● **Task brief**
Scan the records and identify every line in which the string "email" occurs, then return those lines.

+--

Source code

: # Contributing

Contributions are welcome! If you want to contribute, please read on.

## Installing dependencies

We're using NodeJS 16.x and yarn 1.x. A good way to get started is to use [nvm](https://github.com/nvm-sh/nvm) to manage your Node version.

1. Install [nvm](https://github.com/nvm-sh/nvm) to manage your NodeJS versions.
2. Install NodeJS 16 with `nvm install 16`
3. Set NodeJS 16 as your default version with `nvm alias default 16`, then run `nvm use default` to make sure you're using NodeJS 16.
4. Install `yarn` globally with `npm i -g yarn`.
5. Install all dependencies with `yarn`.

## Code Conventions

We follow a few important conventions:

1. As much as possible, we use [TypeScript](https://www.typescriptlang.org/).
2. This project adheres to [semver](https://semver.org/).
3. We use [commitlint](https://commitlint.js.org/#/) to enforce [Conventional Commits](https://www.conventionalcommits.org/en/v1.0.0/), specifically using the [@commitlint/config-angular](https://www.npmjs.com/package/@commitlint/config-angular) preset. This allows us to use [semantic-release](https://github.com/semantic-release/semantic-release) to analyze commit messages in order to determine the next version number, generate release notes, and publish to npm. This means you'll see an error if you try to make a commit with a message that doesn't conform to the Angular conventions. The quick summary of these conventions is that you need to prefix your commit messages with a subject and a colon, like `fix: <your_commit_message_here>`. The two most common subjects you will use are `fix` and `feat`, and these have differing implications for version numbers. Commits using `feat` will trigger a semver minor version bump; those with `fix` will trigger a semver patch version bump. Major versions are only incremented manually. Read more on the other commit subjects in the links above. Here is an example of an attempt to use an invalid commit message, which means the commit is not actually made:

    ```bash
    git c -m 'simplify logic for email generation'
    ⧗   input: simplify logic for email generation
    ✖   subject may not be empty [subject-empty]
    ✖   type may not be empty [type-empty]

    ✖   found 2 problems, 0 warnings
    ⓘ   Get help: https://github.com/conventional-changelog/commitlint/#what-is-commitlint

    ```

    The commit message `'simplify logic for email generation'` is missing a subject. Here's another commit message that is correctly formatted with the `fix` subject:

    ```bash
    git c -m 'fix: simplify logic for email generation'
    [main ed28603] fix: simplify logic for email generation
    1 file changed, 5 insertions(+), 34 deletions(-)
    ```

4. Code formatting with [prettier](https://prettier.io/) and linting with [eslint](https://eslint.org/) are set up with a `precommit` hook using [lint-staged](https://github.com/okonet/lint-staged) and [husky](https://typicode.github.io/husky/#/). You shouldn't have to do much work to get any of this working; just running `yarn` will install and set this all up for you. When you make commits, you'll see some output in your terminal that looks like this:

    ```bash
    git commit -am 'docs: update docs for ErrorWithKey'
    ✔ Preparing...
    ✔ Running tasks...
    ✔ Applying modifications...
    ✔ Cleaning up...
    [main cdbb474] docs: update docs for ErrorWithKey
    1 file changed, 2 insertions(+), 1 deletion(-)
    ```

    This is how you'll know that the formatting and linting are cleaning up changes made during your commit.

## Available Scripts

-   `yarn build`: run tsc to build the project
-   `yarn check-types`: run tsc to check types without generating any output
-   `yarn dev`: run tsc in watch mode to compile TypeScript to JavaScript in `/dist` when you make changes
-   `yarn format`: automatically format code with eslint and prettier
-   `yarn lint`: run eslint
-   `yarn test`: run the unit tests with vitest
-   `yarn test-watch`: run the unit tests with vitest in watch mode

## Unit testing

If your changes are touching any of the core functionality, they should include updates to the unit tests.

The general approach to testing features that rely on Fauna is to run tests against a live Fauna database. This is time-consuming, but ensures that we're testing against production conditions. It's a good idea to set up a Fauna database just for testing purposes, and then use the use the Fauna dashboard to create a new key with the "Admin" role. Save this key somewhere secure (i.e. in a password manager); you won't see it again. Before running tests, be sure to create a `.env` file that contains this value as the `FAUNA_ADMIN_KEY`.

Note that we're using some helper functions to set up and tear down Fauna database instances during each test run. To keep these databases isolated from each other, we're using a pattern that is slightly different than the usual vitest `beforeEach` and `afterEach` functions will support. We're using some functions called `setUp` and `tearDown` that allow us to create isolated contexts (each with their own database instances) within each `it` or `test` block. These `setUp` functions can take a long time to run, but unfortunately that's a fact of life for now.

+--

● **Written response**
    git c -m 'simplify logic for email generation'
    ⧗   input: simplify logic for email generation
    The commit message `'simplify logic for email generation'` is missing a subject. Here's another commit message that is correctly formatted with the `fix` subject:
    git c -m 'fix: simplify logic for email generation'
    [main ed28603] fix: simplify logic for email generation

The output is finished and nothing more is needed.